Exercise aim
Starting at the line that contains "add npm image", quote every line through the end of the entries, word for word, skipping the pictures.

(Task inputs)

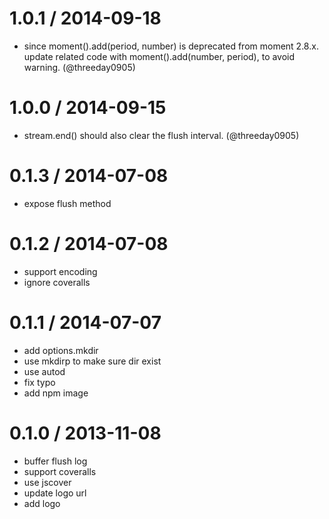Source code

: 
1.0.1 / 2014-09-18
==================

 * since moment().add(period, number) is deprecated from moment 2.8.x. update related code with moment().add(number, period), to avoid warning. (@threeday0905)

1.0.0 / 2014-09-15
==================

 * stream.end() should also clear the flush interval. (@threeday0905)

0.1.3 / 2014-07-08
==================

  * expose flush method

0.1.2 / 2014-07-08
==================

 * support encoding
 * ignore coveralls

0.1.1 / 2014-07-07
==================

 * add options.mkdir
 * use mkdirp to make sure dir exist
 * use autod
 * fix typo
 * add npm image

0.1.0 / 2013-11-08
==================

  * buffer flush log
  * support coveralls
  * use jscover
  * update logo url
  * add logo
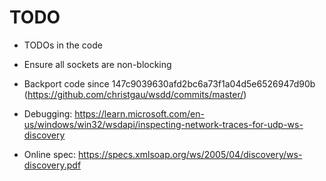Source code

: # TODO

- TODOs in the code
- Ensure all sockets are non-blocking

- Backport code since 147c9039630afd2bc6a73f1a04d5e6526947d90b (https://github.com/christgau/wsdd/commits/master/)

- Debugging: https://learn.microsoft.com/en-us/windows/win32/wsdapi/inspecting-network-traces-for-udp-ws-discovery

- Online spec: https://specs.xmlsoap.org/ws/2005/04/discovery/ws-discovery.pdf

(End Task inputs)

Response for this exercise
 * add npm image

0.1.0 / 2013-11-08
==================

  * buffer flush log
  * support coveralls
  * use jscover
  * update logo url
  * add logo
Source code

: # TODO

- TODOs in the code
- Ensure all sockets are non-blocking

- Backport code since 147c9039630afd2bc6a73f1a04d5e6526947d90b (https://github.com/christgau/wsdd/commits/master/)

- Debugging: https://learn.microsoft.com/en-us/windows/win32/wsdapi/inspecting-network-traces-for-udp-ws-discovery

- Online spec: https://specs.xmlsoap.org/ws/2005/04/discovery/ws-discovery.pdf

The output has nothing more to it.